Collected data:
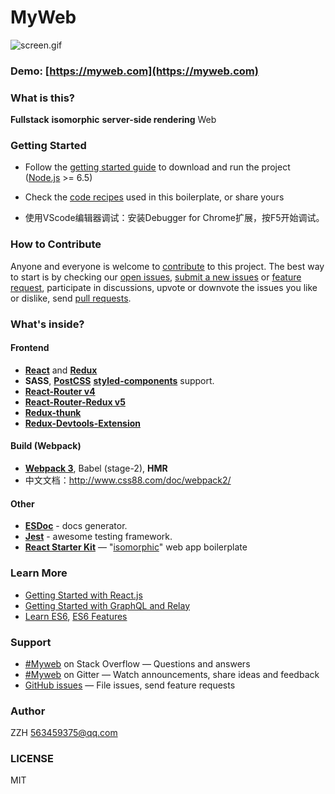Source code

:# MyWeb

![screen.gif](https://github.com/screen.gif)

### Demo: [https://myweb.com](https://myweb.com)

### What is this?

**Fullstack** **isomorphic** **server-side rendering** Web

### Getting Started

  * Follow the [getting started guide](./docs/getting-started.md) to download and run the project
    ([Node.js](https://nodejs.org/) >= 6.5)
  * Check the [code recipes](./docs/recipes) used in this boilerplate, or share yours

  * 使用VScode编辑器调试：安装Debugger for Chrome扩展，按F5开始调试。

### How to Contribute

Anyone and everyone is welcome to [contribute](CONTRIBUTING.md) to this project. The best way to start is by checking our [open issues](https://github.com/t/issues),
[submit a new issues](https://github.com/t/issues/new?labels=bug) or
[feature request](https://github.com/t/issues/new?labels=enhancement),
participate in discussions, upvote or downvote the issues you like or dislike, send [pull
requests](CONTRIBUTING.md#pull-requests).

### What's inside?

#### Frontend

- **[React](https://facebook.github.io/react/)** and **[Redux](http://redux.js.org/)**
- **SASS**, **[PostCSS](https://github.com/postcss/postcss)** **[styled-components](https://github.com/styled-components/styled-components)** support.
- **[React-Router v4](https://github.com/ReactTraining/react-router)**
- **[React-Router-Redux v5](https://github.com/reactjs/react-router-redux)**
- **[Redux-thunk](https://github.com/gaearon/redux-thunk)**
- **[Redux-Devtools-Extension](https://github.com/zalmoxisus/redux-devtools-extension)**

#### Build (Webpack)

- **[Webpack 3](https://webpack.js.org)**, Babel (stage-2), **HMR**
- 中文文档：http://www.css88.com/doc/webpack2/

#### Other

- **[ESDoc](https://github.com/esdoc/esdoc)** - docs generator.
- **[Jest](https://facebook.github.io/jest/)** - awesome testing framework.
- **[React Starter Kit](https://www.reactstarterkit.com)** — "[isomorphic](http://nerds.airbnb.com/isomorphic-javascript-future-web-apps/)" web app boilerplate

### Learn More

  * [Getting Started with React.js](http://facebook.github.io/react/)
  * [Getting Started with GraphQL and Relay](https://quip.com/oLxzA1gTsJsE)
  * [Learn ES6](https://babeljs.io/docs/learn-es6/), [ES6 Features](https://github.com/lukehoban/es6features#readme)

### Support

* [#Myweb](http://stackoverflow.com/t) on Stack Overflow — Questions and answers
* [#Myweb](https://gitter.im/t) on Gitter — Watch announcements, share ideas and feedback
* [GitHub issues](https://github.com/kriasoft/react-starter-kit/issues) — File issues, send feature requests

### Author

ZZH <563459375@qq.com>

### LICENSE

MIT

■ YOUR ASSIGNMENT:
All lines in the records above with "pull" need to be found and copied.

■ REPLY:
participate in discussions, upvote or downvote the issues you like or dislike, send [pull
requests](CONTRIBUTING.md#pull-requests).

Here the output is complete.